> **Task prompt**:
Nothing but a verbatim copy of the data, minus the images, should be returned.

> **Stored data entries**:
────────
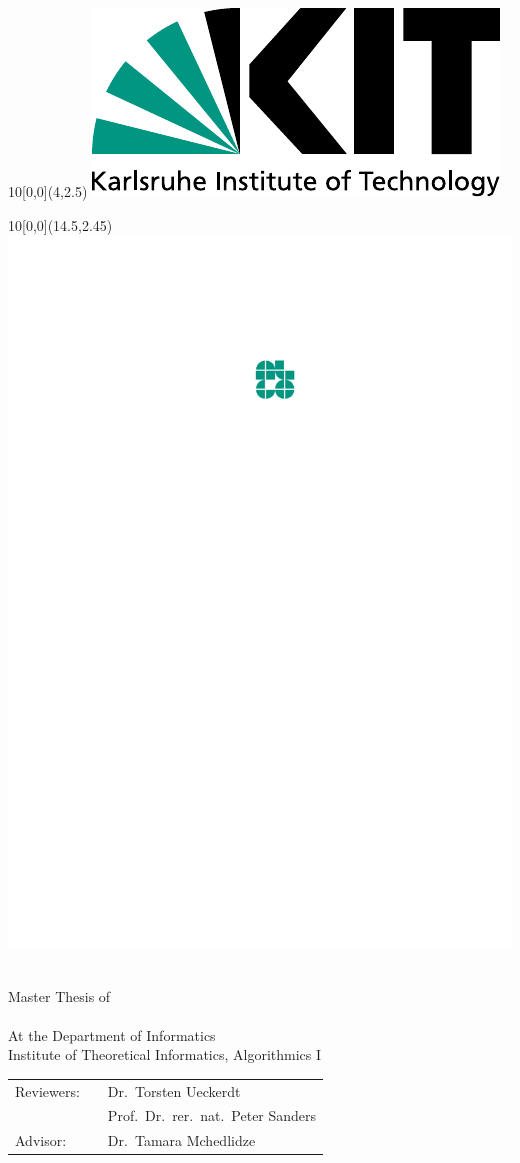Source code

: \makeatletter
\begin{titlepage}


\begin{textblock}{10}[0,0](4,2.5)
\includegraphics[width=.3\textwidth]{Resources/Logos/KIT.pdf}
\end{textblock}

\begin{textblock}{10}[0,0](14.5,2.45)
\includegraphics[width=.15\textwidth]{Resources/Logos/Algo.pdf}
\end{textblock}


\vspace*{3.75cm}

\begin{center}
  \Huge{\@title}
  \vspace*{2.25cm}\\
  \Large{Master Thesis of}\\
  \vspace*{1cm}
  \huge{\@author}\\
  \vspace*{1cm}
  \Large{At the Department of Informatics}\\
  \Large{Institute of Theoretical Informatics, Algorithmics I}\\
\end{center}

\vspace*{1cm}

\begin{center}
\begin{Large}
\begin{tabular}[ht]{l c l}
  Reviewers: & \hfill & Dr.~Torsten Ueckerdt\\
  & \hfill & Prof.~Dr.~rer.~nat.~Peter Sanders\\
  Advisor: & \hfill & Dr.~Tamara Mchedlidze
\end{tabular}
\end{Large}
\end{center}


\end{titlepage}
────────
> **Answer to the exercise**:
Source code

: \makeatletter
\begin{titlepage}


\begin{textblock}{10}[0,0](4,2.5)
\includegraphics[width=.3\textwidth]{Resources/Logos/KIT.pdf}
\end{textblock}

\begin{textblock}{10}[0,0](14.5,2.45)
\includegraphics[width=.15\textwidth]{Resources/Logos/Algo.pdf}
\end{textblock}


\vspace*{3.75cm}

\begin{center}
  \Huge{\@title}
  \vspace*{2.25cm}\\
  \Large{Master Thesis of}\\
  \vspace*{1cm}
  \huge{\@author}\\
  \vspace*{1cm}
  \Large{At the Department of Informatics}\\
  \Large{Institute of Theoretical Informatics, Algorithmics I}\\
\end{center}

\vspace*{1cm}

\begin{center}
\begin{Large}
\begin{tabular}[ht]{l c l}
  Reviewers: & \hfill & Dr.~Torsten Ueckerdt\\
  & \hfill & Prof.~Dr.~rer.~nat.~Peter Sanders\\
  Advisor: & \hfill & Dr.~Tamara Mchedlidze
\end{tabular}
\end{Large}
\end{center}


\end{titlepage}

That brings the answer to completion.